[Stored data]
------------------------------------------------------------------------
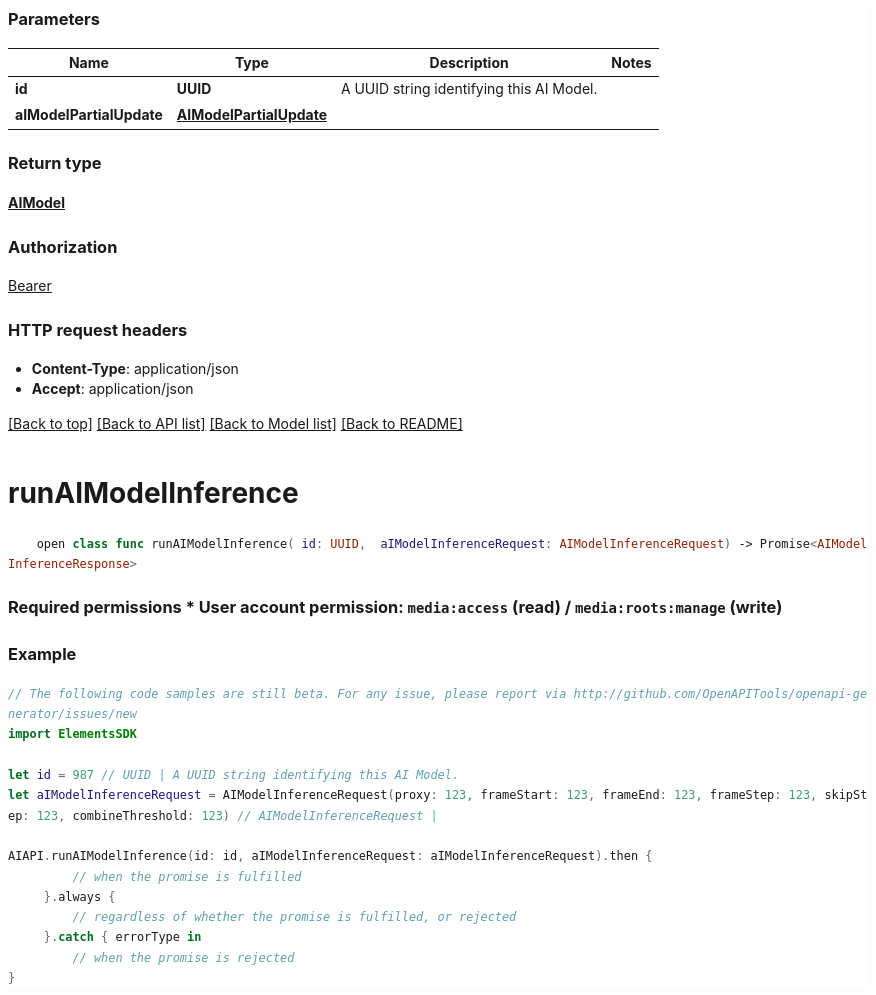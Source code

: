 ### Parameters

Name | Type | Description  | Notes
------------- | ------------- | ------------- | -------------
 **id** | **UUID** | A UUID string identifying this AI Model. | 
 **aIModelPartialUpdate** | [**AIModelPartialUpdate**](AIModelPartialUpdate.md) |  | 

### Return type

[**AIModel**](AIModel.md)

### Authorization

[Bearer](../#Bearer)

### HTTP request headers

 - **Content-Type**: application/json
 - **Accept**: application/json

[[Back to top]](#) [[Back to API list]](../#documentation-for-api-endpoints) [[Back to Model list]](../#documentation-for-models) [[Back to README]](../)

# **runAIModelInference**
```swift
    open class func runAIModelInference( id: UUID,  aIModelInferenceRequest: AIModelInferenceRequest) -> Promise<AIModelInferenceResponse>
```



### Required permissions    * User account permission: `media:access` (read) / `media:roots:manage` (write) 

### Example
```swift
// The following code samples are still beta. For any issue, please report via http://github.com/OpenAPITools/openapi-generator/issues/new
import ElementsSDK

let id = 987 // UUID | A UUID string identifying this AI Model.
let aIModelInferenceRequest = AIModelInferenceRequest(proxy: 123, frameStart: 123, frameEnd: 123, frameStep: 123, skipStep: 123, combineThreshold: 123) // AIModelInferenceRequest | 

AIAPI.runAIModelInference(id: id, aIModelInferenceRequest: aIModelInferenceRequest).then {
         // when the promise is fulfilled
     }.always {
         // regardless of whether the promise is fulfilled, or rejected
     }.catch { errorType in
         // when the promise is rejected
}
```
------------------------------------------------------------------------
Working from the entries above, find every line in which the word "this" occurs and copy it.

 **id** | **UUID** | A UUID string identifying this AI Model. | 
let id = 987 // UUID | A UUID string identifying this AI Model.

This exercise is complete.